REQUIRED WORK:
Transcribe every entry that follows exactly, omitting all pictures.

PROVIDED RECORDS:
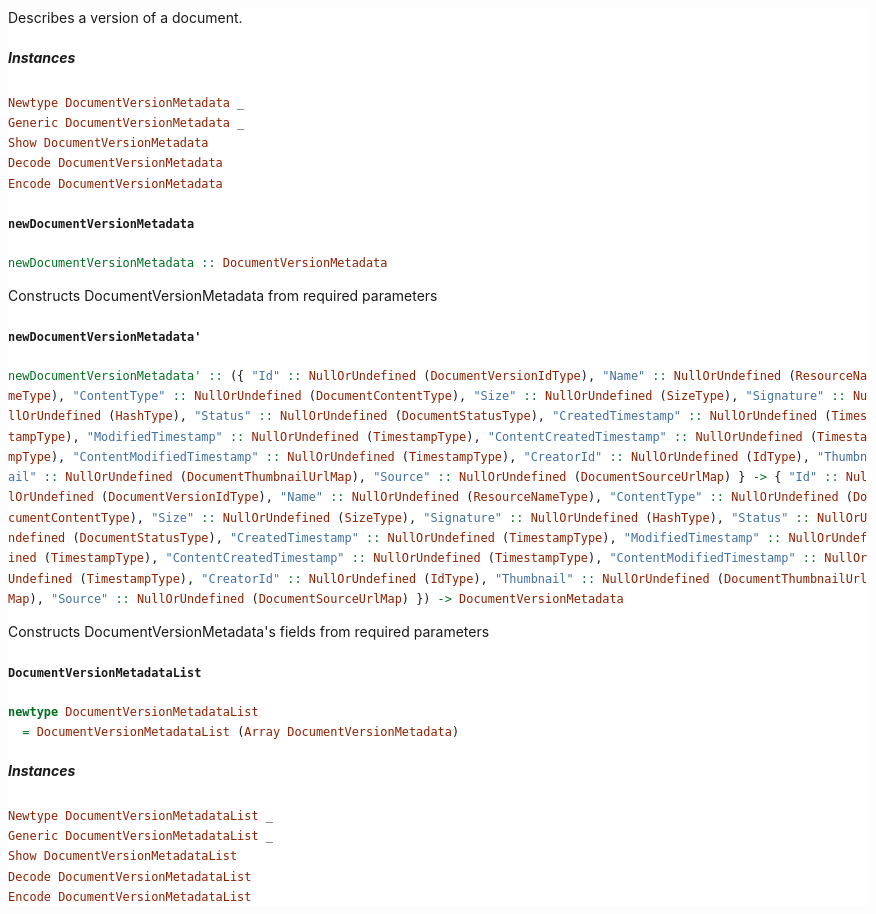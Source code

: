 <p>Describes a version of a document.</p>

##### Instances
``` purescript
Newtype DocumentVersionMetadata _
Generic DocumentVersionMetadata _
Show DocumentVersionMetadata
Decode DocumentVersionMetadata
Encode DocumentVersionMetadata
```

#### `newDocumentVersionMetadata`

``` purescript
newDocumentVersionMetadata :: DocumentVersionMetadata
```

Constructs DocumentVersionMetadata from required parameters

#### `newDocumentVersionMetadata'`

``` purescript
newDocumentVersionMetadata' :: ({ "Id" :: NullOrUndefined (DocumentVersionIdType), "Name" :: NullOrUndefined (ResourceNameType), "ContentType" :: NullOrUndefined (DocumentContentType), "Size" :: NullOrUndefined (SizeType), "Signature" :: NullOrUndefined (HashType), "Status" :: NullOrUndefined (DocumentStatusType), "CreatedTimestamp" :: NullOrUndefined (TimestampType), "ModifiedTimestamp" :: NullOrUndefined (TimestampType), "ContentCreatedTimestamp" :: NullOrUndefined (TimestampType), "ContentModifiedTimestamp" :: NullOrUndefined (TimestampType), "CreatorId" :: NullOrUndefined (IdType), "Thumbnail" :: NullOrUndefined (DocumentThumbnailUrlMap), "Source" :: NullOrUndefined (DocumentSourceUrlMap) } -> { "Id" :: NullOrUndefined (DocumentVersionIdType), "Name" :: NullOrUndefined (ResourceNameType), "ContentType" :: NullOrUndefined (DocumentContentType), "Size" :: NullOrUndefined (SizeType), "Signature" :: NullOrUndefined (HashType), "Status" :: NullOrUndefined (DocumentStatusType), "CreatedTimestamp" :: NullOrUndefined (TimestampType), "ModifiedTimestamp" :: NullOrUndefined (TimestampType), "ContentCreatedTimestamp" :: NullOrUndefined (TimestampType), "ContentModifiedTimestamp" :: NullOrUndefined (TimestampType), "CreatorId" :: NullOrUndefined (IdType), "Thumbnail" :: NullOrUndefined (DocumentThumbnailUrlMap), "Source" :: NullOrUndefined (DocumentSourceUrlMap) }) -> DocumentVersionMetadata
```

Constructs DocumentVersionMetadata's fields from required parameters

#### `DocumentVersionMetadataList`

``` purescript
newtype DocumentVersionMetadataList
  = DocumentVersionMetadataList (Array DocumentVersionMetadata)
```

##### Instances
``` purescript
Newtype DocumentVersionMetadataList _
Generic DocumentVersionMetadataList _
Show DocumentVersionMetadataList
Decode DocumentVersionMetadataList
Encode DocumentVersionMetadataList
```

PROBLEM SOLUTION:
Source code

: <p>Describes a version of a document.</p>

##### Instances
``` purescript
Newtype DocumentVersionMetadata _
Generic DocumentVersionMetadata _
Show DocumentVersionMetadata
Decode DocumentVersionMetadata
Encode DocumentVersionMetadata
```

#### `newDocumentVersionMetadata`

``` purescript
newDocumentVersionMetadata :: DocumentVersionMetadata
```

Constructs DocumentVersionMetadata from required parameters

#### `newDocumentVersionMetadata'`

``` purescript
newDocumentVersionMetadata' :: ({ "Id" :: NullOrUndefined (DocumentVersionIdType), "Name" :: NullOrUndefined (ResourceNameType), "ContentType" :: NullOrUndefined (DocumentContentType), "Size" :: NullOrUndefined (SizeType), "Signature" :: NullOrUndefined (HashType), "Status" :: NullOrUndefined (DocumentStatusType), "CreatedTimestamp" :: NullOrUndefined (TimestampType), "ModifiedTimestamp" :: NullOrUndefined (TimestampType), "ContentCreatedTimestamp" :: NullOrUndefined (TimestampType), "ContentModifiedTimestamp" :: NullOrUndefined (TimestampType), "CreatorId" :: NullOrUndefined (IdType), "Thumbnail" :: NullOrUndefined (DocumentThumbnailUrlMap), "Source" :: NullOrUndefined (DocumentSourceUrlMap) } -> { "Id" :: NullOrUndefined (DocumentVersionIdType), "Name" :: NullOrUndefined (ResourceNameType), "ContentType" :: NullOrUndefined (DocumentContentType), "Size" :: NullOrUndefined (SizeType), "Signature" :: NullOrUndefined (HashType), "Status" :: NullOrUndefined (DocumentStatusType), "CreatedTimestamp" :: NullOrUndefined (TimestampType), "ModifiedTimestamp" :: NullOrUndefined (TimestampType), "ContentCreatedTimestamp" :: NullOrUndefined (TimestampType), "ContentModifiedTimestamp" :: NullOrUndefined (TimestampType), "CreatorId" :: NullOrUndefined (IdType), "Thumbnail" :: NullOrUndefined (DocumentThumbnailUrlMap), "Source" :: NullOrUndefined (DocumentSourceUrlMap) }) -> DocumentVersionMetadata
```

Constructs DocumentVersionMetadata's fields from required parameters

#### `DocumentVersionMetadataList`

``` purescript
newtype DocumentVersionMetadataList
  = DocumentVersionMetadataList (Array DocumentVersionMetadata)
```

##### Instances
``` purescript
Newtype DocumentVersionMetadataList _
Generic DocumentVersionMetadataList _
Show DocumentVersionMetadataList
Decode DocumentVersionMetadataList
Encode DocumentVersionMetadataList
```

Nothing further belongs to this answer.